PROBLEM DESCRIPTION:
Nothing in the listing should differ in your copy; retype it all exactly.
⁂
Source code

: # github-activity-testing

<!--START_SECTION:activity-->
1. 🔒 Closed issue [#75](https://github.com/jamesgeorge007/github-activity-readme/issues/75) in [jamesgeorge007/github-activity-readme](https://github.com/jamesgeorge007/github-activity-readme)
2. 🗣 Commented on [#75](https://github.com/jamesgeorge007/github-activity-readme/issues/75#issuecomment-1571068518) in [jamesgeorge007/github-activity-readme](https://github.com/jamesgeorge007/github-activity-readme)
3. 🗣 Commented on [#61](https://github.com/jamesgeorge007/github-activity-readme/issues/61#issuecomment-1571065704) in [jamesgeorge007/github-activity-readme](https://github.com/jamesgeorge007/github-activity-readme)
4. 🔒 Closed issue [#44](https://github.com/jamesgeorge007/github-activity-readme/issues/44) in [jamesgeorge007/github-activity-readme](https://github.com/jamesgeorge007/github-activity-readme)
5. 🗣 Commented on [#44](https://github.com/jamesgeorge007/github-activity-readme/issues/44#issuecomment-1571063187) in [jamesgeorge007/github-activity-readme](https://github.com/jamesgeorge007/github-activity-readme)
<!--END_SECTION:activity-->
⁂
WRITTEN ANSWER:
Source code

: # github-activity-testing

<!--START_SECTION:activity-->
1. 🔒 Closed issue [#75](https://github.com/jamesgeorge007/github-activity-readme/issues/75) in [jamesgeorge007/github-activity-readme](https://github.com/jamesgeorge007/github-activity-readme)
2. 🗣 Commented on [#75](https://github.com/jamesgeorge007/github-activity-readme/issues/75#issuecomment-1571068518) in [jamesgeorge007/github-activity-readme](https://github.com/jamesgeorge007/github-activity-readme)
3. 🗣 Commented on [#61](https://github.com/jamesgeorge007/github-activity-readme/issues/61#issuecomment-1571065704) in [jamesgeorge007/github-activity-readme](https://github.com/jamesgeorge007/github-activity-readme)
4. 🔒 Closed issue [#44](https://github.com/jamesgeorge007/github-activity-readme/issues/44) in [jamesgeorge007/github-activity-readme](https://github.com/jamesgeorge007/github-activity-readme)
5. 🗣 Commented on [#44](https://github.com/jamesgeorge007/github-activity-readme/issues/44#issuecomment-1571063187) in [jamesgeorge007/github-activity-readme](https://github.com/jamesgeorge007/github-activity-readme)
<!--END_SECTION:activity-->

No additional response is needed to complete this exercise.